• **Records from a collection**
• • •

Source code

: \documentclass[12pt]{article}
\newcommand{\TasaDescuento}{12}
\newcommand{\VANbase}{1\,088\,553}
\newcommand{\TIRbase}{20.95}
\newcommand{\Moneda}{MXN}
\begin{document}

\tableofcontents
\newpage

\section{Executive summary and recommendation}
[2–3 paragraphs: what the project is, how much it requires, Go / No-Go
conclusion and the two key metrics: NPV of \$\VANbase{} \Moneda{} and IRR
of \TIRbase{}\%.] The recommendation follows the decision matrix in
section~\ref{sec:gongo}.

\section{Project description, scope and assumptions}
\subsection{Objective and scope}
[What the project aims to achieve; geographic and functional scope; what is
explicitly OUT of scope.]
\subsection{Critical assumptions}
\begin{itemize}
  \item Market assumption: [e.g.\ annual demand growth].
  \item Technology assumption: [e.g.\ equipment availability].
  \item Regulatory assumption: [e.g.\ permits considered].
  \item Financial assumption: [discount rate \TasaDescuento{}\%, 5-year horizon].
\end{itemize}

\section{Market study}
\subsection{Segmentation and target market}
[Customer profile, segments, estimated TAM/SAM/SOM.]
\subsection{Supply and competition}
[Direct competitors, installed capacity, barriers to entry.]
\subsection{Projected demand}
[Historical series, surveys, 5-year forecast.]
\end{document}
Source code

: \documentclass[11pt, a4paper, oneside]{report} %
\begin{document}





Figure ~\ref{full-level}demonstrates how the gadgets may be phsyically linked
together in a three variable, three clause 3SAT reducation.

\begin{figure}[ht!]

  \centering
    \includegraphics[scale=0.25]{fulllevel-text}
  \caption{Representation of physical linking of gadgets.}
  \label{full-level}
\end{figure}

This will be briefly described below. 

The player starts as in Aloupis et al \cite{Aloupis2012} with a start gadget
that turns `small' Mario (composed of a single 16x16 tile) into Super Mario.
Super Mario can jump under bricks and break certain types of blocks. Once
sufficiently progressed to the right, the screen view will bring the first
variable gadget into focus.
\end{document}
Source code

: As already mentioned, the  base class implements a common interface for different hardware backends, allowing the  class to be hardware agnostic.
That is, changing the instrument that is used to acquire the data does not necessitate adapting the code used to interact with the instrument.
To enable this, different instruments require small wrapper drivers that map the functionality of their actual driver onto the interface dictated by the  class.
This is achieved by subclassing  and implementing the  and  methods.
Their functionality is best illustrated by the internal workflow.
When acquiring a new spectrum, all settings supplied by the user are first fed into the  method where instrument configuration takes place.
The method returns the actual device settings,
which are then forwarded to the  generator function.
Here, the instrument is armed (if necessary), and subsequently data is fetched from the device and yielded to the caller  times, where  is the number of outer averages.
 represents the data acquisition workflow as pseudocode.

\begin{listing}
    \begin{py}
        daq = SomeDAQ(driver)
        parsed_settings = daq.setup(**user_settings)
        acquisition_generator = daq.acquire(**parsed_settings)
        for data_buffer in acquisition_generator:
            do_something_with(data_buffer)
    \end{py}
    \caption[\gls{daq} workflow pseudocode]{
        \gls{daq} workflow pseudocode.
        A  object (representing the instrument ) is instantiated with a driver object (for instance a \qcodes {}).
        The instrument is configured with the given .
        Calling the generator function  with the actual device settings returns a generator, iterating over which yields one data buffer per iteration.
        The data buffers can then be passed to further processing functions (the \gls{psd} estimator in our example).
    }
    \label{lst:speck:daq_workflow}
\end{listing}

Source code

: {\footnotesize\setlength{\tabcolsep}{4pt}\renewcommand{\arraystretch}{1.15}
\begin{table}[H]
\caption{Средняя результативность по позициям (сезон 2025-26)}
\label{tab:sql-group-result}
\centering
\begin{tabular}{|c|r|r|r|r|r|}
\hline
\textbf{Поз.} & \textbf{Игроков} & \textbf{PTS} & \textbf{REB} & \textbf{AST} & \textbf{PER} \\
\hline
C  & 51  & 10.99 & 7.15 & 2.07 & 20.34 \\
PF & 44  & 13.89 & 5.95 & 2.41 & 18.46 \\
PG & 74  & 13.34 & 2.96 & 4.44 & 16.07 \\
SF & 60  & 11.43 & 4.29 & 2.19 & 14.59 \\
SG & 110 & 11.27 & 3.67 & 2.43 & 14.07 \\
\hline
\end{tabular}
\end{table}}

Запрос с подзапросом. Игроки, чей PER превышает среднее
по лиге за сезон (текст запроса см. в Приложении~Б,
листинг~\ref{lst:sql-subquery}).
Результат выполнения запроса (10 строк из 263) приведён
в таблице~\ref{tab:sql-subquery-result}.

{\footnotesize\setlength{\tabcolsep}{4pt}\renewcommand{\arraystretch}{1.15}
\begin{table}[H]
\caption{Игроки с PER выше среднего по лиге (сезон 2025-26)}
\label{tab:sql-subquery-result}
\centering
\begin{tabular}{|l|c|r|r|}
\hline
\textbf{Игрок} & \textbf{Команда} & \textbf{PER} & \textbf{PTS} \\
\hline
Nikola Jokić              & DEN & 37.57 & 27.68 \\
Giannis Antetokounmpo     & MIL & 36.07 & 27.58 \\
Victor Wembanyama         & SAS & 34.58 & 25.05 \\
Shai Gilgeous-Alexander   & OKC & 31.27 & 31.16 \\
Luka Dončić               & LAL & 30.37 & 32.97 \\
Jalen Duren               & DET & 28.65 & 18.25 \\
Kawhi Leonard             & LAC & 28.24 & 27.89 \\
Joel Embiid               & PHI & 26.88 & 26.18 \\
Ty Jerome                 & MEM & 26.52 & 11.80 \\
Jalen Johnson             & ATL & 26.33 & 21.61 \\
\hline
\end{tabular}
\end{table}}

• • •

• **Prompt**
All lines above with the word "documentclass" need to be reported.

• **Completed task**
: \documentclass[12pt]{article}
: \documentclass[11pt, a4paper, oneside]{report} %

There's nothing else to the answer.